Hungry elephants fight climate change one mouthful at a time
By Eva Frederick Jul. 15, 2019

[…]

As African forest elephants (Loxodonta cyclotis, above) graze, they munch trees and plants with stems smaller than 30 centimeters in diameter—a little wider than a basketball—often damaging or killing them. Researchers used a model to predict what a forest might look like after years of elephants eating down these smaller plants. The bottom line: Slow-growing, shade-tolerant trees thrive with less competition for water and sunlight. The resulting forest has fewer, taller trees with denser wood, and the overall mass of vegetation above the ground is higher, meaning more carbon is stored, the team reports on today in Nature Geoscience.
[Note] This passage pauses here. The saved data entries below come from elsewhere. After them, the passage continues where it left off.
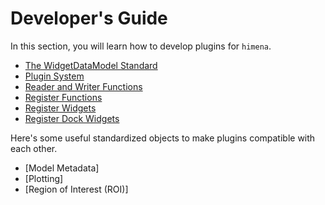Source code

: # Developer's Guide

In this section, you will learn how to develop plugins for `himena`.

- [The WidgetDataModel Standard](widget_data_model.md)
- [Plugin System](plugin_system.md)
- [Reader and Writer Functions](io_provider.md)
- [Register Functions](register_functions.md)
- [Register Widgets](register_widgets.md)
- [Register Dock Widgets](register_dock_widgets.md)

Here's some useful standardized objects to make plugins compatible with each other.
- [Model Metadata]
- [Plotting]
- [Region of Interest (ROI)]
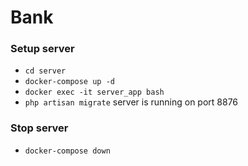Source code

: # Bank

### Setup server
- `cd server`
- `docker-compose up -d`
- `docker exec -it server_app bash`
- `php artisan migrate`
server is running on port 8876

### Stop server 
- `docker-compose down`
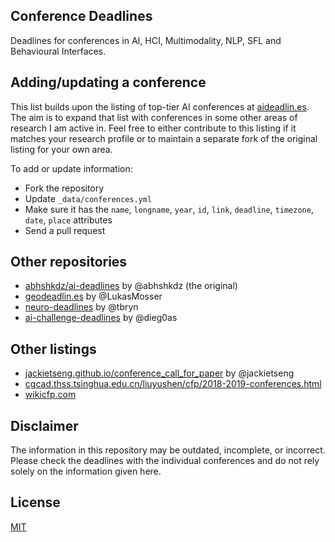 ## Conference Deadlines

Deadlines for conferences in AI, HCI, Multimodality, NLP, SFL and Behavioural Interfaces.

## Adding/updating a conference

This list builds upon the listing of top-tier AI conferences at [aideadlin.es][2]. The aim is to expand that list with conferences in some other areas of research I am active in. Feel free to either contribute to this listing if it matches your research profile or to maintain a separate fork of the original listing for your own area.

To add or update information:
- Fork the repository
- Update `_data/conferences.yml`
- Make sure it has the `name`, `longname`, `year`, `id`, `link`, `deadline`, `timezone`, `date`, `place` attributes
- Send a pull request

## Other repositories

- [abhshkdz/ai-deadlines][6] by @abhshkdz (the original) 
- [geodeadlin.es][3] by @LukasMosser
- [neuro-deadlines][4] by @tbryn
- [ai-challenge-deadlines][5] by @dieg0as

## Other listings
- [jackietseng.github.io/conference_call_for_paper][7] by @jackietseng
- [cgcad.thss.tsinghua.edu.cn/liuyushen/cfp/2018-2019-conferences.html][8]
- [wikicfp.com][9]

## Disclaimer

The information in this repository may be outdated, incomplete, or incorrect. Please check the deadlines with the individual conferences and do not rely solely on the information given here.

## License

[MIT][1]

[1]: https://abhshkdz.mit-license.org/
[2]: http://aideadlin.es/
[3]: http://geodeadlin.es/
[4]: https://github.com/tbryn/neuro-deadlines
[5]: https://github.com/dieg0as/ai-challenge-deadlines
[6]: https://github.com/abhshkdz/ai-deadlines
[7]: https://jackietseng.github.io/conference_call_for_paper/
[8]: http://cgcad.thss.tsinghua.edu.cn/liuyushen/cfp/2018-2019-conferences.html
[9]: http://wikicfp.com/
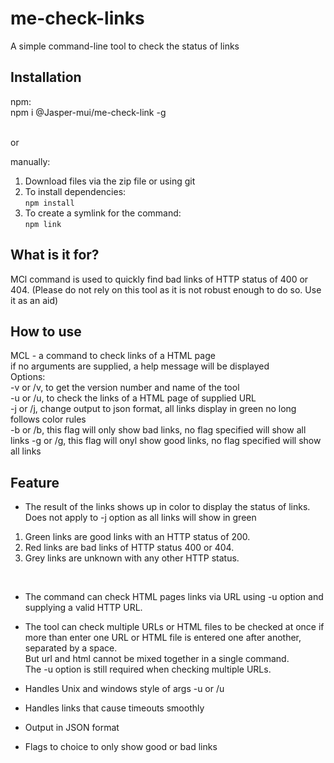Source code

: # me-check-links
A simple command-line tool to check the status of links


<h2>Installation</h2>
npm: <br/>
npm i @Jasper-mui/me-check-link -g<br/>

<br/>or<br/>

manually:
1. Download files via the zip file or using git<br/>
2. To install dependencies:<br/>
   `npm install`<br/>  
3. To create a symlink for the command:<br/>
   `npm link`
   
<h2>What is it for?</h2>
MCl command is used to quickly find bad links of HTTP status of 400 or 404. (Please do not rely on this tool as it is not robust enough to do so. Use it as an aid) 

<h2>How to use</h2>
MCL - a command to check links of a HTML page<br/>
      if no arguments are supplied, a help message will be displayed<br/>
Options:<br/>
-v or /v,  to get the version number and name of the tool<br/> 
-u or /u,  to check the links of a HTML page of supplied URL<br/> 
-j or /j,  change output to json format, all links display in green no long follows color rules<br/> 
-b or /b,  this flag will only show bad links, no flag specified will show all links
-g or /g,  this flag will onyl show good links, no flag specified will show all links

<h2>Feature</h2>

* The result of the links shows up in color to display the status of links. Does not apply to -j option as all links will show in green<br/>  
1. Green links are good links with an HTTP status of 200.<br/> 
2. Red links are bad links of HTTP status 400 or 404.<br/> 
3. Grey links are unknown with any other HTTP status.<br/> 

<br/>

* The command can check HTML pages links via URL using -u option and supplying a valid HTTP URL.<br>

* The tool can check multiple URLs or HTML files to be checked at once if more than enter one URL or HTML file is entered one after another, separated by a space.<br/>
But url and html cannot be mixed together in a single command.<br/>
The -u option is still required when checking multiple URLs.<br/>

* Handles Unix and windows style of args -u or /u<br/>

* Handles links that cause timeouts smoothly

* Output in JSON format

* Flags to choice to only show good or bad links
The model’s predictions checked out in the real world, too. Trees in forests where elephants live had denser wood by about 75 grams per cubic meter than those in forests without elephants. Even just one elephant per square kilometer could increase the amount of plant mass in the forest by up to 60 tons per hectare, enough to suck up more than 10 billion tons of planet-warming carbon dioxide…

[…]

Science! As in, “she blinded me with…”[2]

So… if elephants cool the planet… This means that the megafauna extinction ended the Ice Age!

If I have to tell you when I’m being sarcastic, it takes all of the fun out of being sarcastic.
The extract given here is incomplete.